* [What to do]
Extract from the entries below, exactly as given, only the lines from the line containing "- 2.2.3) socks4 support SOCKS V4 protocol" to the line containing "- 7） 你可以通过点击 清除档案** 来清理掉不再使用的档案", both lines included.

Collected data
────────────────
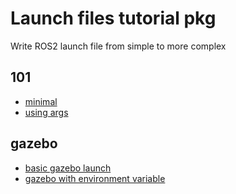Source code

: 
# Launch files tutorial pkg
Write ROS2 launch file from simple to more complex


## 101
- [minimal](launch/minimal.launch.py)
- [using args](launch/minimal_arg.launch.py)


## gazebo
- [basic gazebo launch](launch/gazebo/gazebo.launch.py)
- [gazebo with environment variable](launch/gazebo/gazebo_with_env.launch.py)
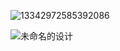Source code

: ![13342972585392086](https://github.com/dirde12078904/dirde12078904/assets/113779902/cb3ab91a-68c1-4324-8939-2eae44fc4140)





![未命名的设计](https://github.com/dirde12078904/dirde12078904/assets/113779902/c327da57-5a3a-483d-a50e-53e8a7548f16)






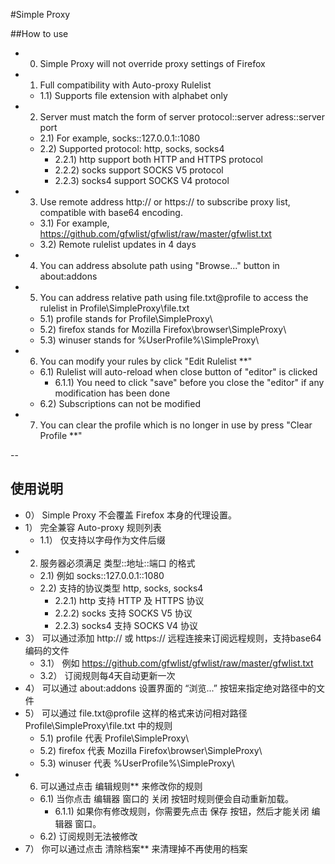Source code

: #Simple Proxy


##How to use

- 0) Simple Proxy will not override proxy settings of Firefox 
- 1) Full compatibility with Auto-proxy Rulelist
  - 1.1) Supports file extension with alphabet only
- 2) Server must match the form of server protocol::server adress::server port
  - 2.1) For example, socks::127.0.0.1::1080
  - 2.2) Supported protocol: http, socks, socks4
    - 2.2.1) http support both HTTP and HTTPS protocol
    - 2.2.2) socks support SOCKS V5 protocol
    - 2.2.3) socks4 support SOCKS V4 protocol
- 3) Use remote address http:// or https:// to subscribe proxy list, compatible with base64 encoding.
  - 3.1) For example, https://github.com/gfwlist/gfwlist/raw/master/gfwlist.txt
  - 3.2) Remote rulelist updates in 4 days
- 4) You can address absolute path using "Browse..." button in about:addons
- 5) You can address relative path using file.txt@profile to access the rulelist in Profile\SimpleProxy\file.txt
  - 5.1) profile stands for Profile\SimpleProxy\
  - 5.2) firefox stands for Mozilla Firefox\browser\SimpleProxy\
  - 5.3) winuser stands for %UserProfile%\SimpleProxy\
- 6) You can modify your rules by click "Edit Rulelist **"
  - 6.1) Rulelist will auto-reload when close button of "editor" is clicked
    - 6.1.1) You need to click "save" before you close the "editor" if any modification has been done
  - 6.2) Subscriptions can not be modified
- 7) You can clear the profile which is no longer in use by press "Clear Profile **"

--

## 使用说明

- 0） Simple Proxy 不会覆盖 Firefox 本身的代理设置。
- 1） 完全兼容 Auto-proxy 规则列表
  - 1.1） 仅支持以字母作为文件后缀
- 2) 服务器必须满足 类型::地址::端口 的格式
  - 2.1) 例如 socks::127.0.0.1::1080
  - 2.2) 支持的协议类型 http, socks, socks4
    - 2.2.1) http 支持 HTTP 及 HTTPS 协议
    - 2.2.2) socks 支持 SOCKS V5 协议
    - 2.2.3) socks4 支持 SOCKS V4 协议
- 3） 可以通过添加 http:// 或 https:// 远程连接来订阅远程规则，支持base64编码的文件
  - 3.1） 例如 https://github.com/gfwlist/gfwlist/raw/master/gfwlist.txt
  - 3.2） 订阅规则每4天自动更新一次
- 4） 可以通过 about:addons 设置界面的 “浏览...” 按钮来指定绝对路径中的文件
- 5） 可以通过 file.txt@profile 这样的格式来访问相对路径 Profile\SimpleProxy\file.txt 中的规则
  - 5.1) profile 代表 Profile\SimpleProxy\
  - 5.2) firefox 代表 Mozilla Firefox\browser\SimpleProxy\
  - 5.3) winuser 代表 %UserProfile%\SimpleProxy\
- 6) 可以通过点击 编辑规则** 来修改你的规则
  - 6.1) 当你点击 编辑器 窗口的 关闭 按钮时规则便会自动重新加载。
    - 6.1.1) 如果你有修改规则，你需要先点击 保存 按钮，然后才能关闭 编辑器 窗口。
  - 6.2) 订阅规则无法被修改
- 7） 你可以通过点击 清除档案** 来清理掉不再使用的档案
────────────────
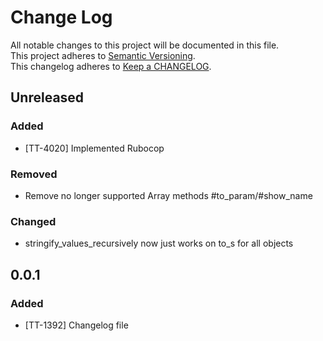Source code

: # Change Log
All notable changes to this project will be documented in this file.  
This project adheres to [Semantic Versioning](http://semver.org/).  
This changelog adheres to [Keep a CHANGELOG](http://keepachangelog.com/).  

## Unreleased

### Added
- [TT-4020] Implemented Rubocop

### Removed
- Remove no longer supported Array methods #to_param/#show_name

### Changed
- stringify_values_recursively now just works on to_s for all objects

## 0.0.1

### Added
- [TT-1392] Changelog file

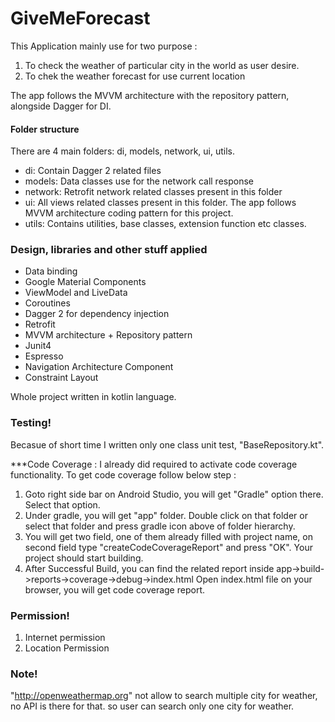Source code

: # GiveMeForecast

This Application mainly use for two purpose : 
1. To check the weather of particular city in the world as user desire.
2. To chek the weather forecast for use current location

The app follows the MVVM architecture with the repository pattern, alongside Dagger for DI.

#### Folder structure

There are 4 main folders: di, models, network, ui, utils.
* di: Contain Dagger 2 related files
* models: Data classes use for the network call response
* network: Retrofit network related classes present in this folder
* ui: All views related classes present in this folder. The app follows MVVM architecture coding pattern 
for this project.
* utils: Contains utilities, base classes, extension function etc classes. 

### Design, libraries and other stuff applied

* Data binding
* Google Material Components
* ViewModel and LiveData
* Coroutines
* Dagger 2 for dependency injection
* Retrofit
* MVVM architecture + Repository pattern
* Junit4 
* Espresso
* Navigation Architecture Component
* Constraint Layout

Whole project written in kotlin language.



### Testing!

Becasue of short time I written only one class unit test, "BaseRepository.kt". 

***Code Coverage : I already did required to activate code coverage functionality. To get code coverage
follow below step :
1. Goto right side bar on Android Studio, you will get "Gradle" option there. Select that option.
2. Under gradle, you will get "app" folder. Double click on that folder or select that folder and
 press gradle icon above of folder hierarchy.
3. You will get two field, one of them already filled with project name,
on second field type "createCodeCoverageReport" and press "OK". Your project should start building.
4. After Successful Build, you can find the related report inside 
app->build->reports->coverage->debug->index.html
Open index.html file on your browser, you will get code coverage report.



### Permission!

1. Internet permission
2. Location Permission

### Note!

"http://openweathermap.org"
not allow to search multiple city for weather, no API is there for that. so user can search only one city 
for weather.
────────────────
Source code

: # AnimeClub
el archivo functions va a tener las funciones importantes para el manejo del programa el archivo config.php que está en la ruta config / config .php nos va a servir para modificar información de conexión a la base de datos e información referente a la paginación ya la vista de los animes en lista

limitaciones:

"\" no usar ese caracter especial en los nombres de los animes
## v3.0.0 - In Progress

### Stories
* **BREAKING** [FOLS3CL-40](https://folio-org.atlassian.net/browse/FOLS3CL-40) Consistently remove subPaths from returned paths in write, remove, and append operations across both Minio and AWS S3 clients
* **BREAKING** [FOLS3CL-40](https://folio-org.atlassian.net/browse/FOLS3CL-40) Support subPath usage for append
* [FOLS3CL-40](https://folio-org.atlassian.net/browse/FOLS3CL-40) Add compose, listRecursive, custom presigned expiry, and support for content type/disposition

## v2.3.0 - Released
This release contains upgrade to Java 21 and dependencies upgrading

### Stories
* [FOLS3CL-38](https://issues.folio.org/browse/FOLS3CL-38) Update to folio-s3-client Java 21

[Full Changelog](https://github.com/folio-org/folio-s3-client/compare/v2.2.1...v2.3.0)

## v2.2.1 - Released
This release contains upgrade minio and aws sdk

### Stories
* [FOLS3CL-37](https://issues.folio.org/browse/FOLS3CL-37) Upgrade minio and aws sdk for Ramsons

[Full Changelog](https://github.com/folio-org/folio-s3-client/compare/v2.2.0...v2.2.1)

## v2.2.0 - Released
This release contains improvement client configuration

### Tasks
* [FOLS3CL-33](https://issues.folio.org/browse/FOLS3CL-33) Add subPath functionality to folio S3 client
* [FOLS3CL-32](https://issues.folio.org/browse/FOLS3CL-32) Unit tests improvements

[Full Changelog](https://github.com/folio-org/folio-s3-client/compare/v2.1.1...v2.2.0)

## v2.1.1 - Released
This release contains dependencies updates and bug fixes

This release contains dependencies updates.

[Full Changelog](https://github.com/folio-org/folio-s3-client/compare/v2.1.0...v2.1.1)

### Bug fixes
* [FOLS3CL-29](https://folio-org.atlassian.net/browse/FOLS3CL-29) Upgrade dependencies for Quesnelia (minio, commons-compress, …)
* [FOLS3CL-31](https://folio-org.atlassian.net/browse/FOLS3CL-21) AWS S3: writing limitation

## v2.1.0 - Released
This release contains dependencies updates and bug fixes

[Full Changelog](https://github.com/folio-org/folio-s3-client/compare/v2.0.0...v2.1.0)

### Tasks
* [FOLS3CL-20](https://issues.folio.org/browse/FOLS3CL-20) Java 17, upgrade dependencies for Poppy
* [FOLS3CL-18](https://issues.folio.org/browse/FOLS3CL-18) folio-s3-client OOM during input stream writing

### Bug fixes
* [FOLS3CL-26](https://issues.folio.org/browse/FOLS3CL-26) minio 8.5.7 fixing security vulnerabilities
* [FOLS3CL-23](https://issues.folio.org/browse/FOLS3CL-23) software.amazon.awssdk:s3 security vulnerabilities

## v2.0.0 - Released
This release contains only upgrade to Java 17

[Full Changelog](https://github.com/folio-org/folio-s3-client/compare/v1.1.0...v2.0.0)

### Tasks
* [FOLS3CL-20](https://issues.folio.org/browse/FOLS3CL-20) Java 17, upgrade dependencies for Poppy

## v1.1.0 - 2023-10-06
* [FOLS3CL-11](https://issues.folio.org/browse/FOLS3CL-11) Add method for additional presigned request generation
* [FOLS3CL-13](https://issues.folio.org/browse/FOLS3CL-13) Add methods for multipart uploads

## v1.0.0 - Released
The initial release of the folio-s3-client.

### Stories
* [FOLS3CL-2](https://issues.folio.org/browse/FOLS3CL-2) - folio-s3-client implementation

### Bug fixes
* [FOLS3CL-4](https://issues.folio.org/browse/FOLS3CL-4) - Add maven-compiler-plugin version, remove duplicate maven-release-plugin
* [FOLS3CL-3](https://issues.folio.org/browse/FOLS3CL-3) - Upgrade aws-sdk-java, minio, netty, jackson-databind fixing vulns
────────────────
* [Output of the task]
    - 2.2.3) socks4 support SOCKS V4 protocol
- 3) Use remote address http:// or https:// to subscribe proxy list, compatible with base64 encoding.
  - 3.1) For example, https://github.com/gfwlist/gfwlist/raw/master/gfwlist.txt
  - 3.2) Remote rulelist updates in 4 days
- 4) You can address absolute path using "Browse..." button in about:addons
- 5) You can address relative path using file.txt@profile to access the rulelist in Profile\SimpleProxy\file.txt
  - 5.1) profile stands for Profile\SimpleProxy\
  - 5.2) firefox stands for Mozilla Firefox\browser\SimpleProxy\
  - 5.3) winuser stands for %UserProfile%\SimpleProxy\
- 6) You can modify your rules by click "Edit Rulelist **"
  - 6.1) Rulelist will auto-reload when close button of "editor" is clicked
    - 6.1.1) You need to click "save" before you close the "editor" if any modification has been done
  - 6.2) Subscriptions can not be modified
- 7) You can clear the profile which is no longer in use by press "Clear Profile **"

--

## 使用说明

- 0） Simple Proxy 不会覆盖 Firefox 本身的代理设置。
- 1） 完全兼容 Auto-proxy 规则列表
  - 1.1） 仅支持以字母作为文件后缀
- 2) 服务器必须满足 类型::地址::端口 的格式
  - 2.1) 例如 socks::127.0.0.1::1080
  - 2.2) 支持的协议类型 http, socks, socks4
    - 2.2.1) http 支持 HTTP 及 HTTPS 协议
    - 2.2.2) socks 支持 SOCKS V5 协议
    - 2.2.3) socks4 支持 SOCKS V4 协议
- 3） 可以通过添加 http:// 或 https:// 远程连接来订阅远程规则，支持base64编码的文件
  - 3.1） 例如 https://github.com/gfwlist/gfwlist/raw/master/gfwlist.txt
  - 3.2） 订阅规则每4天自动更新一次
- 4） 可以通过 about:addons 设置界面的 “浏览...” 按钮来指定绝对路径中的文件
- 5） 可以通过 file.txt@profile 这样的格式来访问相对路径 Profile\SimpleProxy\file.txt 中的规则
  - 5.1) profile 代表 Profile\SimpleProxy\
  - 5.2) firefox 代表 Mozilla Firefox\browser\SimpleProxy\
  - 5.3) winuser 代表 %UserProfile%\SimpleProxy\
- 6) 可以通过点击 编辑规则** 来修改你的规则
  - 6.1) 当你点击 编辑器 窗口的 关闭 按钮时规则便会自动重新加载。
    - 6.1.1) 如果你有修改规则，你需要先点击 保存 按钮，然后才能关闭 编辑器 窗口。
  - 6.2) 订阅规则无法被修改
- 7） 你可以通过点击 清除档案** 来清理掉不再使用的档案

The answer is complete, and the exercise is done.